- **What to produce**
Only the lines below, from the one with "arrange and edit" through the one with "In addition to", are to be written out, exactly.

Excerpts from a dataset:
Segment Open

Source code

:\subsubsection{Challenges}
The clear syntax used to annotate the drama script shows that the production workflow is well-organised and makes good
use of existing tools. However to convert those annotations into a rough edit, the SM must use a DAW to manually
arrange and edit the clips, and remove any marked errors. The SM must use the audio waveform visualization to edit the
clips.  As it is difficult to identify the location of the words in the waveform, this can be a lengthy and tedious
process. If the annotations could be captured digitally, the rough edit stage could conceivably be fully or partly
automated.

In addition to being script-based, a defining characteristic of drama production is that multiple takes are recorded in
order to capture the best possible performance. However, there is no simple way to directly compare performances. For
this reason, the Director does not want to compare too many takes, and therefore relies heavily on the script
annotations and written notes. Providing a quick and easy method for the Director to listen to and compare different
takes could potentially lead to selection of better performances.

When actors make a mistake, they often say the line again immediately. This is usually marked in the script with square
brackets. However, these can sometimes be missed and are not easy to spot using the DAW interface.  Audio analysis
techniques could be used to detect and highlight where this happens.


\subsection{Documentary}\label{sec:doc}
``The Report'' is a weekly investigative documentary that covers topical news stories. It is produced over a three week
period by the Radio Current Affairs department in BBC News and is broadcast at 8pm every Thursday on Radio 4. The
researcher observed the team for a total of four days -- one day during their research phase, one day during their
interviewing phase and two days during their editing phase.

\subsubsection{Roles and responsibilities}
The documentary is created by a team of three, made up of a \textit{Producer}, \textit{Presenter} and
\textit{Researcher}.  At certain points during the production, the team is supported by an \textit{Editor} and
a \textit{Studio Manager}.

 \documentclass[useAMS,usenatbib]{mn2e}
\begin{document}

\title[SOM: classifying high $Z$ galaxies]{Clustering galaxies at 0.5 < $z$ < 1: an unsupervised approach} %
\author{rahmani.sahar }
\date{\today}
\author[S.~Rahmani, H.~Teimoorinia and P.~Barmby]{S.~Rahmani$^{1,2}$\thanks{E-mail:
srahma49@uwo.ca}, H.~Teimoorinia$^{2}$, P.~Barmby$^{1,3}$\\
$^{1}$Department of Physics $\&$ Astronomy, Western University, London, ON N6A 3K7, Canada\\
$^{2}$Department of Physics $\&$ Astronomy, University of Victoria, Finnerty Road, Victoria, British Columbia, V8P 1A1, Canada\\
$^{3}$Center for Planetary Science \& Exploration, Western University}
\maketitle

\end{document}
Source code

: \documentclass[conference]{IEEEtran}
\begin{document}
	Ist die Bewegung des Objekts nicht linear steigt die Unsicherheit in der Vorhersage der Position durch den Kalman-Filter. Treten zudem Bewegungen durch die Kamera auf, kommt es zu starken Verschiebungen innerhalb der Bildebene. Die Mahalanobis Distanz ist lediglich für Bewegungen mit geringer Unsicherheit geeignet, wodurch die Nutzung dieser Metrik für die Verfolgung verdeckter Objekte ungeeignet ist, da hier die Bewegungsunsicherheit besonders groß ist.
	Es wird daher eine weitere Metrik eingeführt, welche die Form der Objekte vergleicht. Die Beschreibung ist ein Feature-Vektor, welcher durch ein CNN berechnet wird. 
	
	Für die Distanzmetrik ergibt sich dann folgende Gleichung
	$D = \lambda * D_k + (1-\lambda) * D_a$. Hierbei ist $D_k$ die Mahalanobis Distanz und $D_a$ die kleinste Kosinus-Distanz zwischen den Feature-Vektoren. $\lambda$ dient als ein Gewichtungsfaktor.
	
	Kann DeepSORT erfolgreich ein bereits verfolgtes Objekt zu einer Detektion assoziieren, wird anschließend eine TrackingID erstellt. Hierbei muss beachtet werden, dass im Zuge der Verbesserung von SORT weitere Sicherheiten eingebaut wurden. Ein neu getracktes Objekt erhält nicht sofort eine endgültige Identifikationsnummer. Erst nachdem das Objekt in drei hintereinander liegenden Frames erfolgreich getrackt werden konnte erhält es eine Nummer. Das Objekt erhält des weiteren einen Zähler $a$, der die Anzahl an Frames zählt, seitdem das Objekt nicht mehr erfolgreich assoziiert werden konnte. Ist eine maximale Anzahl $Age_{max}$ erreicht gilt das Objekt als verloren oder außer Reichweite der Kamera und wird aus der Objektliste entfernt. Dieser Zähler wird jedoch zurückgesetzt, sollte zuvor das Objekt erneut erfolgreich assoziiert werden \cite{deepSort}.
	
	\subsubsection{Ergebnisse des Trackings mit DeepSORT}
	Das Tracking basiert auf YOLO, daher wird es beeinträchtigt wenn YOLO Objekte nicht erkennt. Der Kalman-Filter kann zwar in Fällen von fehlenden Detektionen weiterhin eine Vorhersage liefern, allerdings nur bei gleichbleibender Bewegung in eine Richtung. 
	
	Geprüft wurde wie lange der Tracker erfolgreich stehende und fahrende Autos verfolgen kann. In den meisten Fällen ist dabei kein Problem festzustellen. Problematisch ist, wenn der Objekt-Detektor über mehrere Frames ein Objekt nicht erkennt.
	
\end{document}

Segment Closed

- **Response area**
arrange and edit the clips, and remove any marked errors. The SM must use the audio waveform visualization to edit the
clips.  As it is difficult to identify the location of the words in the waveform, this can be a lengthy and tedious
process. If the annotations could be captured digitally, the rough edit stage could conceivably be fully or partly
automated.

In addition to being script-based, a defining characteristic of drama production is that multiple takes are recorded in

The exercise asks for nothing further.